O escritor Mark Eglinton nos presentou com um trecho exclusivo de seu novo livro ‘So Let It Be Written: The Biography of Metallica’s James Hetfield’.

Foto de capa: Exterior da Mansão do Metallica na Carlson Boulevard, El Cerrito, em 1984. Foto: "Banger" Bart.

Matéria originalmente publicada no Noisey US.

Fãs de Metallica, prestem atenção: está para sair uma nova biografia de James Hetfield e, por mais que ela seja não-autorizada, James aparentemente não tem problema nenhum com ela. O livro é em partes história oral, em partes biografia da banda e o restante puramente pessoal; sua narrativa engloba a vida de James nos primórdios da cena thrash da Bay Area e em meio às reviravoltas da carreira gigantesca do Metallica, com comentários e histórias contadas por amigos, gente do ramo musical e estrelas do rock que conheceram, trabalharam ou tocaram com o cara.

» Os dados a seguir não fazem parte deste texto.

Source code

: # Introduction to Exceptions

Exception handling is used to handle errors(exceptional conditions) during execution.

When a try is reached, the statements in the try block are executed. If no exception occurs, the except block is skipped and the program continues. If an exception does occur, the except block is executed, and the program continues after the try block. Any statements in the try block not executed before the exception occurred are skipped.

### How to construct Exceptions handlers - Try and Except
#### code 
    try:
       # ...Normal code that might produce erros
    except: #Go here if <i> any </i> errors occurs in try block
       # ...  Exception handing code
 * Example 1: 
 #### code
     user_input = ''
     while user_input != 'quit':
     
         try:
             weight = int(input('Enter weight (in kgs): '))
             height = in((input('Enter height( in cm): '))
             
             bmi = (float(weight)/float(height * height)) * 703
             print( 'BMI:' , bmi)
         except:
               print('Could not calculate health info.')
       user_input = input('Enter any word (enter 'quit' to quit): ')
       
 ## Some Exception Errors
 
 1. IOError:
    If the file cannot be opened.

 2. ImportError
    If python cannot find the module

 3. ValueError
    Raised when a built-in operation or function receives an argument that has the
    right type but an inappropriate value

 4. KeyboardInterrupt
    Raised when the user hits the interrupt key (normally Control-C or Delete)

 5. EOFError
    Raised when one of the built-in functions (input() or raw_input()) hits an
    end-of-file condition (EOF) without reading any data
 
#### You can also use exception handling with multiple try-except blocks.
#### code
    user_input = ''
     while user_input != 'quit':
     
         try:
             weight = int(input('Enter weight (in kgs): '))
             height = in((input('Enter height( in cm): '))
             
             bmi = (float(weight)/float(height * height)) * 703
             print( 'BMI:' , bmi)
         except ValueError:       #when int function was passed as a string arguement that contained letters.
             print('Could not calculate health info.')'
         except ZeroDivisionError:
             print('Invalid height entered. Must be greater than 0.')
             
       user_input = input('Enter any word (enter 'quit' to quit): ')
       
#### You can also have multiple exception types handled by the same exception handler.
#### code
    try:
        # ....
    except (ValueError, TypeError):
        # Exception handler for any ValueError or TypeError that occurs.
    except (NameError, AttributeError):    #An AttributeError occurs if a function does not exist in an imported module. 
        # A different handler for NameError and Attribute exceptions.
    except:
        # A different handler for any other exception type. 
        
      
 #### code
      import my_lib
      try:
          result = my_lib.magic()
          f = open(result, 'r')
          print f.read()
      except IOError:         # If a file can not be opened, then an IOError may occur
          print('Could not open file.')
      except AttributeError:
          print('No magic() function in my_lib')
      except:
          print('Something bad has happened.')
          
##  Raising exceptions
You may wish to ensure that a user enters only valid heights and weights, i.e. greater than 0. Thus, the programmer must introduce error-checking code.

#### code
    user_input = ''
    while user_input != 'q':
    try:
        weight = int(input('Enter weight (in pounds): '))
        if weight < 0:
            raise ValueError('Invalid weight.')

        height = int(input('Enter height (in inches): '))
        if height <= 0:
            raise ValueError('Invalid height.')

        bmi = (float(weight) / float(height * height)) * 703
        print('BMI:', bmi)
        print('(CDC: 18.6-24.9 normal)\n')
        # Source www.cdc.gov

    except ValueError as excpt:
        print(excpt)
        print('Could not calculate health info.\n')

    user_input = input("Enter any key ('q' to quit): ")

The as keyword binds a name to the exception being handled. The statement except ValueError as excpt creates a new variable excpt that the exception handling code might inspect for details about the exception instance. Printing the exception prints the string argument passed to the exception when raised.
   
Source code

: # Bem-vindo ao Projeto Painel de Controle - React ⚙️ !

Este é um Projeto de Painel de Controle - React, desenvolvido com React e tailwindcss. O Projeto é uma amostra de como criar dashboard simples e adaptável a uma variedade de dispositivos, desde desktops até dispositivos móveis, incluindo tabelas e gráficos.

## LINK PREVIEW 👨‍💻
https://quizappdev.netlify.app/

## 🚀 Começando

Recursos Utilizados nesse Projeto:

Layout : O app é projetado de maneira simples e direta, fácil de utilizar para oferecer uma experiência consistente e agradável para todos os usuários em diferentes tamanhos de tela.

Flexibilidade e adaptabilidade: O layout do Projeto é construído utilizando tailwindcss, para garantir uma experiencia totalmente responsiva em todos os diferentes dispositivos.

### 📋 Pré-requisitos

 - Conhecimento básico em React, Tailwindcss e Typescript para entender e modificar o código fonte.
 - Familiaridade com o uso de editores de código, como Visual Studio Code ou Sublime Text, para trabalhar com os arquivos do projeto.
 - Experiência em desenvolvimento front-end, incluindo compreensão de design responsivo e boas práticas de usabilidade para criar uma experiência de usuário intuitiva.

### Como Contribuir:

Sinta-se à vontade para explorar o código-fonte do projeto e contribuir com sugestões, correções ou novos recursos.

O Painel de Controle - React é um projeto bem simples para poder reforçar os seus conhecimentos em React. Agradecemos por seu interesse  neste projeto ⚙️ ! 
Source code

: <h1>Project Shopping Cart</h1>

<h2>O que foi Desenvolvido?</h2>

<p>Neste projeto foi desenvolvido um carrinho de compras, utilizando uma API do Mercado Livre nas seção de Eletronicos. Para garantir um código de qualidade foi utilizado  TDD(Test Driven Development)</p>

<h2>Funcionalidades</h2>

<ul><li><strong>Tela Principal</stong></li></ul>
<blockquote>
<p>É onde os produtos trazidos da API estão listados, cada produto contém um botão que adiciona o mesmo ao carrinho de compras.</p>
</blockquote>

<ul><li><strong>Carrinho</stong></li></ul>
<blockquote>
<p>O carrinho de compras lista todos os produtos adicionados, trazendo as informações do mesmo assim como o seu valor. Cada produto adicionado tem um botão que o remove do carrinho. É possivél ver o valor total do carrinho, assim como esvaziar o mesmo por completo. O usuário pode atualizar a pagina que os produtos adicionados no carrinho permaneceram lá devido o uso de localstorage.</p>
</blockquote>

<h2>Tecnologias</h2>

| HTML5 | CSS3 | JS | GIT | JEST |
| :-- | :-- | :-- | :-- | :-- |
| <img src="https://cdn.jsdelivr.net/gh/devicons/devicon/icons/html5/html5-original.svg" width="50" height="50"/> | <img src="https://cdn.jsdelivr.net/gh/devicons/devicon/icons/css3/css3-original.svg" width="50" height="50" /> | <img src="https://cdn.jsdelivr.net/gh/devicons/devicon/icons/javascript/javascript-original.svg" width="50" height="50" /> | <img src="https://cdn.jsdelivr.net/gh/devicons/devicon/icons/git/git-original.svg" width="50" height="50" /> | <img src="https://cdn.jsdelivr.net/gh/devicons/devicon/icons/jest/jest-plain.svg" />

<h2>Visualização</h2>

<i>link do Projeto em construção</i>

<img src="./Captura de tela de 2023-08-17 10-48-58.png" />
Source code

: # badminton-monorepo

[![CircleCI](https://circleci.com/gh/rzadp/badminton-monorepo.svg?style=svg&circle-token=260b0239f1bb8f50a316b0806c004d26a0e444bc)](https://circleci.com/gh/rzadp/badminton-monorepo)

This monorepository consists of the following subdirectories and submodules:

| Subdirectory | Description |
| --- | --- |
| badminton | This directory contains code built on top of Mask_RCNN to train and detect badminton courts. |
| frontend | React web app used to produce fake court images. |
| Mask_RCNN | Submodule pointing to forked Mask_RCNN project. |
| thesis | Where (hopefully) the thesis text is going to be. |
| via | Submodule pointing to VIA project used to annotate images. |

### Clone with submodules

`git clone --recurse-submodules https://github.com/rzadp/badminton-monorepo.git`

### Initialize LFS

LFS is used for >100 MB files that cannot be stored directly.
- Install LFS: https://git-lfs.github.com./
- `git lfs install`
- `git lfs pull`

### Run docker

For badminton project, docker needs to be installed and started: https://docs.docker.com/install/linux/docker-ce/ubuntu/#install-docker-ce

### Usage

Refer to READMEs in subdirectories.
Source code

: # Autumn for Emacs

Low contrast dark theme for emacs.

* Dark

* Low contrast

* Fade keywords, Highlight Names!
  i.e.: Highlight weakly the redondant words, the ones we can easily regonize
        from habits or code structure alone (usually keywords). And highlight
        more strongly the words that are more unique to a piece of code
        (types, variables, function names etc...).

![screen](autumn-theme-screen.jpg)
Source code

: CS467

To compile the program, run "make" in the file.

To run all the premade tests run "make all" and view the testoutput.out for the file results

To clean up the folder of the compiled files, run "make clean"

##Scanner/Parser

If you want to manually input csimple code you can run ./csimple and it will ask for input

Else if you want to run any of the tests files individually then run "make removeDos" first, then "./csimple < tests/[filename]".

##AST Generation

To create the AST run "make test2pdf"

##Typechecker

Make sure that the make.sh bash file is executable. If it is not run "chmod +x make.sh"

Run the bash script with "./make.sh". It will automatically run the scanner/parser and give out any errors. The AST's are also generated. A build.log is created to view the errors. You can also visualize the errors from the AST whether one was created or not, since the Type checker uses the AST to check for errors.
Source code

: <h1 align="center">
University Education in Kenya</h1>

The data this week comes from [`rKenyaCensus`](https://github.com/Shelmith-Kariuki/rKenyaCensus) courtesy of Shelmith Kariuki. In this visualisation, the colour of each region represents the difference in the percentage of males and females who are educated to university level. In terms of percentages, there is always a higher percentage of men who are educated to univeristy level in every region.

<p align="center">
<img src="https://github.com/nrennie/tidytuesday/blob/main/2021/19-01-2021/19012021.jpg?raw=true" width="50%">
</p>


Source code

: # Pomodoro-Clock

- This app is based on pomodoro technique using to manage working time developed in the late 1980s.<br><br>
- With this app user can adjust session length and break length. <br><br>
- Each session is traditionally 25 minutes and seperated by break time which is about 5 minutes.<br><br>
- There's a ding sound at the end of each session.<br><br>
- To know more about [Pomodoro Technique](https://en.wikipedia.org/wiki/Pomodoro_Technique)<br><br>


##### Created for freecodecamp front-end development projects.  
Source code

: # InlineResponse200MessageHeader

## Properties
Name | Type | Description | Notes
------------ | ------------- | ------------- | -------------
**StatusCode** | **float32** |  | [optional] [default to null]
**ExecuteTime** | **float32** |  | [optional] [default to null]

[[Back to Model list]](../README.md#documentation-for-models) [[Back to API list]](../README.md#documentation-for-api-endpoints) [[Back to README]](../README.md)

O autor e ghostwriter do livro, Mark Eglinton — que conheceu James Hetfield e Cliff Burton em 1986 durante a turnê Damage, Inc — não é estranho no mundo de livros biográficos de metaleiros de responsa; ele também co-escreveu a biografia do baixista do Pantera Rex Brown e de Nergal, do Behemoth. Esta última obra conta ainda com uma introdução feita por Chuck Billy, do Testament.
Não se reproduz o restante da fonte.